**DIRECTIONS FOR THIS TASK:** Search the data for the word "categories" and copy every line where it occurs.

(Collected data)
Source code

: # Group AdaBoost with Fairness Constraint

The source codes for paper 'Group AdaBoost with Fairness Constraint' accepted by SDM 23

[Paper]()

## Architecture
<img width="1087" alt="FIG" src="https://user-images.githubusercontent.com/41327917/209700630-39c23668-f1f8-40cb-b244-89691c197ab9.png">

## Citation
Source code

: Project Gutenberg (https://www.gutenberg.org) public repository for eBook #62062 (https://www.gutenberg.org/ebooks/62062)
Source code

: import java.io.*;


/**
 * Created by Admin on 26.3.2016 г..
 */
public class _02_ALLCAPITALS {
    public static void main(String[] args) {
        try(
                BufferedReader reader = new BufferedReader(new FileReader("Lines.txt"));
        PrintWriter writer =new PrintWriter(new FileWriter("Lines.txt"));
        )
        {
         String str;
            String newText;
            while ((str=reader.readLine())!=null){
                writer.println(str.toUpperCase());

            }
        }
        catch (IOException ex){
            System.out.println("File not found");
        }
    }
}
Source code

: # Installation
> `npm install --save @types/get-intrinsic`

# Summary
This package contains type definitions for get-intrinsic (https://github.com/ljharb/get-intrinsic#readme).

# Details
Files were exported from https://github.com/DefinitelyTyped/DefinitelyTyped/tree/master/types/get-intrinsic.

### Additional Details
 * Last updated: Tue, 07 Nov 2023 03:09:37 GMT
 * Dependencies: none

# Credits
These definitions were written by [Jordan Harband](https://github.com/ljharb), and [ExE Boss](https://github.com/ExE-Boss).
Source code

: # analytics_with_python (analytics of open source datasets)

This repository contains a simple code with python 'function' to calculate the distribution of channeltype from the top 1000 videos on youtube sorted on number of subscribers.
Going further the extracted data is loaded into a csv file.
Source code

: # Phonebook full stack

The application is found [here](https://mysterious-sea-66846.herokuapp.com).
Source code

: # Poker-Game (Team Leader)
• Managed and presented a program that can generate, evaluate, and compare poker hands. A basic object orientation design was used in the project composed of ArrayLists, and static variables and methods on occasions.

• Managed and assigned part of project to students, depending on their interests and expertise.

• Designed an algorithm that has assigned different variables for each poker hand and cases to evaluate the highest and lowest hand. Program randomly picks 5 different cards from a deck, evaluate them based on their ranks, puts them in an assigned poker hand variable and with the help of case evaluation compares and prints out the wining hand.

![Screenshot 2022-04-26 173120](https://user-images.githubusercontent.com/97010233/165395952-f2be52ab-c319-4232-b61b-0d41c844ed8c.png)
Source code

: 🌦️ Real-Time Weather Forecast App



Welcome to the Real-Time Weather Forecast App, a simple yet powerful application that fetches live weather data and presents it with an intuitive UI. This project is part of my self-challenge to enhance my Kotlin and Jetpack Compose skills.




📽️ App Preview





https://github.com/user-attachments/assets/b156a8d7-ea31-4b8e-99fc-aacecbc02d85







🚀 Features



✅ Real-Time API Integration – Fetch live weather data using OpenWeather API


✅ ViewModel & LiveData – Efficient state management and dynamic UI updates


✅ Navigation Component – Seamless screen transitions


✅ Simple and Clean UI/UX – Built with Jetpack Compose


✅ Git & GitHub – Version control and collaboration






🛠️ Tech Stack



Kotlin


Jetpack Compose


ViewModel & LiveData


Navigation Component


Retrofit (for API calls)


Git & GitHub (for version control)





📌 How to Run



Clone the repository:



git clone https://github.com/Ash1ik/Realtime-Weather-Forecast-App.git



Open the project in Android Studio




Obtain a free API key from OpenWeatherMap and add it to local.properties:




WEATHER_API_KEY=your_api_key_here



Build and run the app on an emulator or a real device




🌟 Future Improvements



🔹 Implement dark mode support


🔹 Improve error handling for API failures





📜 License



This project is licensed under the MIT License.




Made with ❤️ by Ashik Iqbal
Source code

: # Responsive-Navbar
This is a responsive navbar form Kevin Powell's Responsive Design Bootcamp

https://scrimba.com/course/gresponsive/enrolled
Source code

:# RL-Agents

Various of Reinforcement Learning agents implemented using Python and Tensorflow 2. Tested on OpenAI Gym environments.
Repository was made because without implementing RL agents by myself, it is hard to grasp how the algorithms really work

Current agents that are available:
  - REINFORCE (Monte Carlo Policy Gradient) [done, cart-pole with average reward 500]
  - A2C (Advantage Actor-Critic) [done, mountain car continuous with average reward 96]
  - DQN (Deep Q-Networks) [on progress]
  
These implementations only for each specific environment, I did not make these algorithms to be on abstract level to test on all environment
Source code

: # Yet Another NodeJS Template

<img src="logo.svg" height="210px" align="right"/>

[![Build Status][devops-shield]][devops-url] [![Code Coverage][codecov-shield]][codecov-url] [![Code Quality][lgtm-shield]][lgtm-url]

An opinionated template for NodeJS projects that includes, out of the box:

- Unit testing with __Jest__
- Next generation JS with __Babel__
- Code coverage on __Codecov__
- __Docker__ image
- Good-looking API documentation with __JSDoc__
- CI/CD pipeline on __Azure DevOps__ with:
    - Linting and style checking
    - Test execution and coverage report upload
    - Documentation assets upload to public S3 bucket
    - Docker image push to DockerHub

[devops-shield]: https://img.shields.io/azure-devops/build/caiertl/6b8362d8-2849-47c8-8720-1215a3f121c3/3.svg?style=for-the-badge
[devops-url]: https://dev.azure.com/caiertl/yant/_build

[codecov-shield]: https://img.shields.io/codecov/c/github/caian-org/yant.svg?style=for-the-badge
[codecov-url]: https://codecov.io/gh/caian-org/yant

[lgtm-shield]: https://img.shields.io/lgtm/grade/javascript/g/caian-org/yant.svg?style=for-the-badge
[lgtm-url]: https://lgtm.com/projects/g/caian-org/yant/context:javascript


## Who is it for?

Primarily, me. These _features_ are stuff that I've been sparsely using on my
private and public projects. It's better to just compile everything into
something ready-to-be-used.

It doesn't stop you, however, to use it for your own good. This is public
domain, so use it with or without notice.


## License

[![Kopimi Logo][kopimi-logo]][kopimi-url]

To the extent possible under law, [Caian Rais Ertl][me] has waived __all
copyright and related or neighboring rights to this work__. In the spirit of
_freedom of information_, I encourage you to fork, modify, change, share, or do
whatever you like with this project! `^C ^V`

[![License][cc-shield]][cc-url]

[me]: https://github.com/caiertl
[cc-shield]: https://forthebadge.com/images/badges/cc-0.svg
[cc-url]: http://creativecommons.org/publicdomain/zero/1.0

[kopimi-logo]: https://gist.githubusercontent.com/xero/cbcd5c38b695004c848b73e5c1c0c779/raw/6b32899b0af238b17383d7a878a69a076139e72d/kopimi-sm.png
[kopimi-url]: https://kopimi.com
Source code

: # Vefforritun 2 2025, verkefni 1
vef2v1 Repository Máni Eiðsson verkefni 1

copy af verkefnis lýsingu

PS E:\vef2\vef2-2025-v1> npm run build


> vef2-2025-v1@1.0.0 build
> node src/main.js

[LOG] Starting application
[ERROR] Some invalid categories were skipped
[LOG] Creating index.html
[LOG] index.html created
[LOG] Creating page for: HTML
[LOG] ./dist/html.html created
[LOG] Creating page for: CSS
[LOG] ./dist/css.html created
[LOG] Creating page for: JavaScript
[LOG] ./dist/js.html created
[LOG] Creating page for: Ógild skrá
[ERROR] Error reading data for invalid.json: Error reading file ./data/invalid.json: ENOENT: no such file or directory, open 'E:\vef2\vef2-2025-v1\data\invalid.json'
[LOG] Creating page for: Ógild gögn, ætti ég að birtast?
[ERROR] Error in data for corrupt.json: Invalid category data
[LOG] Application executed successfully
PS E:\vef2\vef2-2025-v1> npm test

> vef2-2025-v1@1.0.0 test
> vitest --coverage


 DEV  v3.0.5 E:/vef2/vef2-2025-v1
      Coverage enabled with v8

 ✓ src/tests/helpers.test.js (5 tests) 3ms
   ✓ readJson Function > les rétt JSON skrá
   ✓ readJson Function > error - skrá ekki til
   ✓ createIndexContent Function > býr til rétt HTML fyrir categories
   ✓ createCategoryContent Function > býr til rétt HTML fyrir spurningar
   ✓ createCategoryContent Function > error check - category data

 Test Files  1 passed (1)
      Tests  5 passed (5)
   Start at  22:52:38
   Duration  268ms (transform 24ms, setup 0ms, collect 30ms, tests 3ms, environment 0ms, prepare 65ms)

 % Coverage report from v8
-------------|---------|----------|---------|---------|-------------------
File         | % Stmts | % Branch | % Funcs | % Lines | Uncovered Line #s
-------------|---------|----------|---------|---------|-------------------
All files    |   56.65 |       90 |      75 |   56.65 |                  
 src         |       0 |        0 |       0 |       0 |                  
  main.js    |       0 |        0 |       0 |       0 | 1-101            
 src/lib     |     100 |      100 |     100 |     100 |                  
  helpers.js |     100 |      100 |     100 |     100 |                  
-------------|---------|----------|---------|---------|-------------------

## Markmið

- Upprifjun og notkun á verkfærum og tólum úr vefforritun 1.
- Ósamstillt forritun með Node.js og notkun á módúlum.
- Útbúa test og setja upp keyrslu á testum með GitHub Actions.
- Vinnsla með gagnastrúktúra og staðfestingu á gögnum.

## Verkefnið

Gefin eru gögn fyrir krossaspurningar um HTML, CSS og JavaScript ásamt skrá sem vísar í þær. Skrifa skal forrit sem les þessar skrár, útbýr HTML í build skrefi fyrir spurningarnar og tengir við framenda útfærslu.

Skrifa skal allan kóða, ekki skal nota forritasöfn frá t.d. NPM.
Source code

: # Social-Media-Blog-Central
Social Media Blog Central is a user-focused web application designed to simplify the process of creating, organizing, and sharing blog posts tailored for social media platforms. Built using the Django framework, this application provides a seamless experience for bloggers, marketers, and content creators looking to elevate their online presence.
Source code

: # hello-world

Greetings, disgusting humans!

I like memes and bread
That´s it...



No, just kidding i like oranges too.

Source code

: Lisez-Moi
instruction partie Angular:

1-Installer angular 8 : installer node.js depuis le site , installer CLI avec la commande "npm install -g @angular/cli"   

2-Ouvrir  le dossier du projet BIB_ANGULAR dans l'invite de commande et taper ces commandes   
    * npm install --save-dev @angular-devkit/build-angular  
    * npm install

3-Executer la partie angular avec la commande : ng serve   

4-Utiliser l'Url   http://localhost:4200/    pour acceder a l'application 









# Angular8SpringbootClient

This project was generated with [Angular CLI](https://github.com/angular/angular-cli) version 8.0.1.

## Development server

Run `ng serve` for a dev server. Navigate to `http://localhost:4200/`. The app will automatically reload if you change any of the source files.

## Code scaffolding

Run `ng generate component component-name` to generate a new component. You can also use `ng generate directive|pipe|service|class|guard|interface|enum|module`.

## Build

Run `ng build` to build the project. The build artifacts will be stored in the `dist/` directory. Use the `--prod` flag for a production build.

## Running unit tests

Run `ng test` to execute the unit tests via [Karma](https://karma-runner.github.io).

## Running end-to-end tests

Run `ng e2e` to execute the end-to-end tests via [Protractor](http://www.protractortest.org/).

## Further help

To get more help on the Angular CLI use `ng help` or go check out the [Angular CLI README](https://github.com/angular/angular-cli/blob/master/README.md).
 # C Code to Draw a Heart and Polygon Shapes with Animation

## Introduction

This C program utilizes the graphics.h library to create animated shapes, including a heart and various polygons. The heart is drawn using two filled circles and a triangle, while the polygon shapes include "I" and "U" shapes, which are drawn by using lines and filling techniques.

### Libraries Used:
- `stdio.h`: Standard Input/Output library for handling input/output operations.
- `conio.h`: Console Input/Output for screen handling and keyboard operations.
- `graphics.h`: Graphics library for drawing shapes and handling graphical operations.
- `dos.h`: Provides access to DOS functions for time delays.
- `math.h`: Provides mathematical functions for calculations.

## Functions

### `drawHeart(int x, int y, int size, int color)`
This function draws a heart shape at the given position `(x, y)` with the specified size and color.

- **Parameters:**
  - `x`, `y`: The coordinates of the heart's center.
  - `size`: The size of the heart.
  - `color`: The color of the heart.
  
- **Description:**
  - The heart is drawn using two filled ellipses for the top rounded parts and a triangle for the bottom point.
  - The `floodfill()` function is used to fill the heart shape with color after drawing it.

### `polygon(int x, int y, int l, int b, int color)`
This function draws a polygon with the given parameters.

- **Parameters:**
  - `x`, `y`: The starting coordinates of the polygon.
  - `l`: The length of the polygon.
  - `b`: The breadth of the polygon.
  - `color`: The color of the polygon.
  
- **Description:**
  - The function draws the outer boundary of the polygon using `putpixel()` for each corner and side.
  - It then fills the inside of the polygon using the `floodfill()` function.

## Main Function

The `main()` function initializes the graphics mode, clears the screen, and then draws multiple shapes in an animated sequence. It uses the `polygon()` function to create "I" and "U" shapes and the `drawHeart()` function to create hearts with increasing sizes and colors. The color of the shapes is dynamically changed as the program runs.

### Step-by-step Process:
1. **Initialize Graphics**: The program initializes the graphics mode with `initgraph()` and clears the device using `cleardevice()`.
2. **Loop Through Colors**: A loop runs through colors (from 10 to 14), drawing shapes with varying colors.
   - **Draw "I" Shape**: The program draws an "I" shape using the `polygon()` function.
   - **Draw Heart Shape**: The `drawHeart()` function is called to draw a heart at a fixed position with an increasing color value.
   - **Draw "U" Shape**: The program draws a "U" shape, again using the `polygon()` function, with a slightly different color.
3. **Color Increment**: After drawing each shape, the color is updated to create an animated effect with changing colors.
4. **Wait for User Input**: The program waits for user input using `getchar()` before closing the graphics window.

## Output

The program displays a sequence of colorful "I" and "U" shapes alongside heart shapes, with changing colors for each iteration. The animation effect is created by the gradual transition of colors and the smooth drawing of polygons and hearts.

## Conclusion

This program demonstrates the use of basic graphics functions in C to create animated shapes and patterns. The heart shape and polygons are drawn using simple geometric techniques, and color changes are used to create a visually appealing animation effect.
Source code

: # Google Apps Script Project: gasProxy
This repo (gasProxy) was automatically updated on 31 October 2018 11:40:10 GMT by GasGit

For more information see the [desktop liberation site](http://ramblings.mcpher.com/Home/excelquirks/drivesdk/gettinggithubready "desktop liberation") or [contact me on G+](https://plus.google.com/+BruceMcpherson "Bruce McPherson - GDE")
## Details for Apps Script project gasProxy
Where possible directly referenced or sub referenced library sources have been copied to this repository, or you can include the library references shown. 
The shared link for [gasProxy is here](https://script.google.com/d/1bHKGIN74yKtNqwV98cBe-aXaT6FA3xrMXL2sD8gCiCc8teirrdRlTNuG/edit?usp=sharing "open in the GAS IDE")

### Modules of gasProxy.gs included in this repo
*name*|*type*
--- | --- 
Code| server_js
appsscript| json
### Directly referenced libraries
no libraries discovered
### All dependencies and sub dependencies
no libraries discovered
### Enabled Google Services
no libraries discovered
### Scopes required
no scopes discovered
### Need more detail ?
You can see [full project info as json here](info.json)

**ANSWER SECTION:**
[ERROR] Some invalid categories were skipped
   ✓ createIndexContent Function > býr til rétt HTML fyrir categories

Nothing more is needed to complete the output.